A unifier which combines all the intermediate results from individual DimensionsComputation operators into a single stream. This stream is then passed to Dimensions Store. Following code needs to be added in populateDAG for adding an Unifier:
unifier(统一者)会合并所有DimensionsComputation的中间结果成一个单独的流. 这个流会传送到DimensionsStore

1
2

DimensionsComputationFlexibleSingleSchemaPOJO dimensions = dag.addOperator("DimensionsComputation", DimensionsComputationFlexibleSingleSchemaPOJO.class);
dimensions.setUnifier(new DimensionsComputationUnifierImpl<InputEvent, Aggregate>());

Dimensions Computation Configuration Example

假设input tuple有如下的字段, 则publisher,advertiser,location当做维度字段,其他数值类型的当做指标字段.

publisher	advertiser	location	impressions	clicks	cost	revenue
google.com	tongdun	hangzhou	10	99	0.5	10

维度计算算子的配置示例, 分别使用到了上面的keys(分组/维度字段),values(计算/指标字段),时间分桶.

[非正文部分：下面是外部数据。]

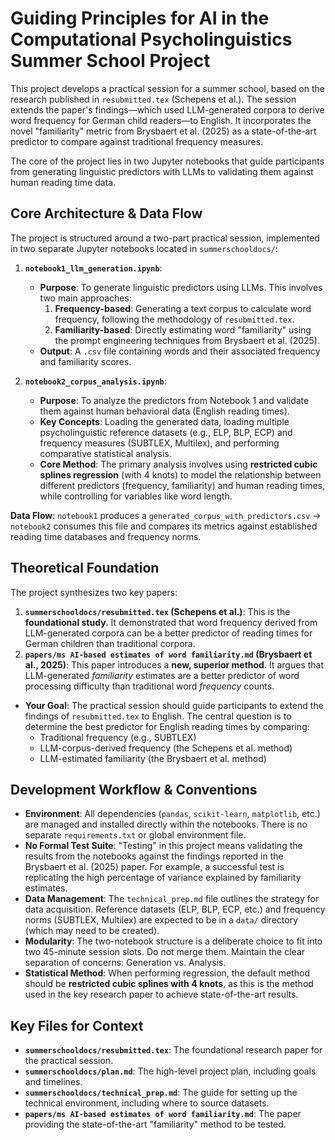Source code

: # Guiding Principles for AI in the Computational Psycholinguistics Summer School Project

This project develops a practical session for a summer school, based on the research published in `resubmitted.tex` (Schepens et al.). The session extends the paper's findings—which used LLM-generated corpora to derive word frequency for German child readers—to English. It incorporates the novel "familiarity" metric from Brysbaert et al. (2025) as a state-of-the-art predictor to compare against traditional frequency measures.

The core of the project lies in two Jupyter notebooks that guide participants from generating linguistic predictors with LLMs to validating them against human reading time data.

## Core Architecture & Data Flow

The project is structured around a two-part practical session, implemented in two separate Jupyter notebooks located in `summerschooldocs/`:

1.  **`notebook1_llm_generation.ipynb`**:
    *   **Purpose**: To generate linguistic predictors using LLMs. This involves two main approaches:
        1.  **Frequency-based**: Generating a text corpus to calculate word frequency, following the methodology of `resubmitted.tex`.
        2.  **Familiarity-based**: Directly estimating word "familiarity" using the prompt engineering techniques from Brysbaert et al. (2025).
    *   **Output**: A `.csv` file containing words and their associated frequency and familiarity scores.

2.  **`notebook2_corpus_analysis.ipynb`**:
    *   **Purpose**: To analyze the predictors from Notebook 1 and validate them against human behavioral data (English reading times).
    *   **Key Concepts**: Loading the generated data, loading multiple psycholinguistic reference datasets (e.g., ELP, BLP, ECP) and frequency measures (SUBTLEX, Multilex), and performing comparative statistical analysis.
    *   **Core Method**: The primary analysis involves using **restricted cubic splines regression** (with 4 knots) to model the relationship between different predictors (frequency, familiarity) and human reading times, while controlling for variables like word length.

**Data Flow**: `notebook1` produces a `generated_corpus_with_predictors.csv` -> `notebook2` consumes this file and compares its metrics against established reading time databases and frequency norms.

## Theoretical Foundation

The project synthesizes two key papers:

1.  **`summerschooldocs/resubmitted.tex` (Schepens et al.)**: This is the **foundational study**. It demonstrated that word frequency derived from LLM-generated corpora can be a better predictor of reading times for German children than traditional corpora.
2.  **`papers/ms AI-based estimates of word familiarity.md` (Brysbaert et al., 2025)**: This paper introduces a **new, superior method**. It argues that LLM-generated *familiarity* estimates are a better predictor of word processing difficulty than traditional word *frequency* counts.

- **Your Goal**: The practical session should guide participants to extend the findings of `resubmitted.tex` to English. The central question is to determine the best predictor for English reading times by comparing:
    - Traditional frequency (e.g., SUBTLEX)
    - LLM-corpus-derived frequency (the Schepens et al. method)
    - LLM-estimated familiarity (the Brysbaert et al. method)

## Development Workflow & Conventions

- **Environment**: All dependencies (`pandas`, `scikit-learn`, `matplotlib`, etc.) are managed and installed directly within the notebooks. There is no separate `requirements.txt` or global environment file.
- **No Formal Test Suite**: "Testing" in this project means validating the results from the notebooks against the findings reported in the Brysbaert et al. (2025) paper. For example, a successful test is replicating the high percentage of variance explained by familiarity estimates.
- **Data Management**: The `technical_prep.md` file outlines the strategy for data acquisition. Reference datasets (ELP, BLP, ECP, etc.) and frequency norms (SUBTLEX, Multilex) are expected to be in a `data/` directory (which may need to be created).
- **Modularity**: The two-notebook structure is a deliberate choice to fit into two 45-minute session slots. Do not merge them. Maintain the clear separation of concerns: Generation vs. Analysis.
- **Statistical Method**: When performing regression, the default method should be **restricted cubic splines with 4 knots**, as this is the method used in the key research paper to achieve state-of-the-art results.

## Key Files for Context

- **`summerschooldocs/resubmitted.tex`**: The foundational research paper for the practical session.
- **`summerschooldocs/plan.md`**: The high-level project plan, including goals and timelines.
- **`summerschooldocs/technical_prep.md`**: The guide for setting up the technical environment, including where to source datasets.
- **`papers/ms AI-based estimates of word familiarity.md`**: The paper providing the state-of-the-art "familiarity" method to be tested.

{"keys":[{"name":"publisher","type":"string","enumValues":["twitter","facebook","yahoo"]},
         {"name":"advertiser","type":"string","enumValues":["starbucks","safeway","mcdonalds"]},
         {"name":"location","type":"string","enumValues":["N","LREC","SKY","AL","AK"]}],
 "timeBuckets":["1m","1h","1d"],
 "values":
  [{"name":"impressions","type":"long","aggregators":["SUM","COUNT","AVG"]},
   {"name":"clicks","type":"long","aggregators":["SUM","COUNT","AVG"]},
   {"name":"cost","type":"double","aggregators":["SUM","COUNT","AVG"]},
   {"name":"revenue","type":"double","aggregators":["SUM","COUNT","AVG"]}],
 "dimensions":
  [{"combination":[]},
   {"combination":["location"]},
   {"combination":["advertiser"], "additionalValues":["impressions:MIN", "clicks:MIN", "cost:MIN", "revenue:MIN", "impressions:MAX", "clicks:MAX", "cost:MAX", "revenue:MAX"]},
   {"combination":["publisher"], "additionalValues":["impressions:MIN", "clicks:MIN", "cost:MIN", "revenue:MIN", "impressions:MAX", "clicks:MAX", "cost:MAX", "revenue:MAX"]},
   {"combination":["advertiser","location"]},
   {"combination":["publisher","location"]},
   {"combination":["publisher","advertiser"]},
   {"combination":["publisher","advertiser","location"]}]
}

dimensions: - This defines the combinations of keys that are used for grouping data for aggregate calculations. This can be mentioned in combination with the JSON key.
维度集合, 是key的组合(key就是维度哦), 用来分组数组. 因为一条原始数据, 可能要根据不同的维度字段进行不同聚合操作.
比如上面的广告数据, 聚合计算可能是: 按照地区分组, 按照广告商分组, 按照发布者分组, 按照发布者和广告商分组等等.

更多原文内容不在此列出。